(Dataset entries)
——

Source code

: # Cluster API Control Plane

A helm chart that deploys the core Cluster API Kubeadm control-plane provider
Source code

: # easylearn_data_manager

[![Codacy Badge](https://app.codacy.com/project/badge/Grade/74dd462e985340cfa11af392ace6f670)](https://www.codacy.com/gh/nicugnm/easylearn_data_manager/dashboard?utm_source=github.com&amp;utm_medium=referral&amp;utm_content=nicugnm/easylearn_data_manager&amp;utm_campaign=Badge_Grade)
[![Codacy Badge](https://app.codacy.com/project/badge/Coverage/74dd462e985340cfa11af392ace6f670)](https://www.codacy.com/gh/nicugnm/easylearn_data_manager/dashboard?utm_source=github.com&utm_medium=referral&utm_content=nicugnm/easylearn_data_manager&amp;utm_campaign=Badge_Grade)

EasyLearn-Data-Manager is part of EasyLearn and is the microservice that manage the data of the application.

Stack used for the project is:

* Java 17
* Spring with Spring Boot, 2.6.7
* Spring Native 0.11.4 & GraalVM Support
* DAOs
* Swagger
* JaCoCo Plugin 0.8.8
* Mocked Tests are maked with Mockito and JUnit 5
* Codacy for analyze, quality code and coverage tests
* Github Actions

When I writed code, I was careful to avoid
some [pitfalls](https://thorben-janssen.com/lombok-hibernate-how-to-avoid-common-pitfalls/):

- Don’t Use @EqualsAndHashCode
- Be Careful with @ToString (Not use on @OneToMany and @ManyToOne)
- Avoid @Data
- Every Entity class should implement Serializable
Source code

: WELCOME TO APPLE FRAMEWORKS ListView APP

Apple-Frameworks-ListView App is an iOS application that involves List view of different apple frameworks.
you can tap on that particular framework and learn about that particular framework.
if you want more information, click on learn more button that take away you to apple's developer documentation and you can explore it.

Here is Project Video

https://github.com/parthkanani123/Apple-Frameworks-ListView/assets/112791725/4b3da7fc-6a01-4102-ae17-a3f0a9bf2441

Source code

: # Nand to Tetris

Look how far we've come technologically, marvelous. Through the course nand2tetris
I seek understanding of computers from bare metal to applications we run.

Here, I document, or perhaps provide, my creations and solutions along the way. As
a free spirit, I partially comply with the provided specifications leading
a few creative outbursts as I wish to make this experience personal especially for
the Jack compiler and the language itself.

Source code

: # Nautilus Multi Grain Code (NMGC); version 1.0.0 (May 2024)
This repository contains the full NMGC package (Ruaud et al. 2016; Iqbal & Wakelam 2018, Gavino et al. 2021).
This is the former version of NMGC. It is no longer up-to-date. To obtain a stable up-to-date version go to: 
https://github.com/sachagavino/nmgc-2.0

——

▶ _Problem to work on_
Looking through the records, copy out every line in which the word "version" is found.

▶ _Written answer_
: # Nautilus Multi Grain Code (NMGC); version 1.0.0 (May 2024)
This is the former version of NMGC. It is no longer up-to-date. To obtain a stable up-to-date version go to: 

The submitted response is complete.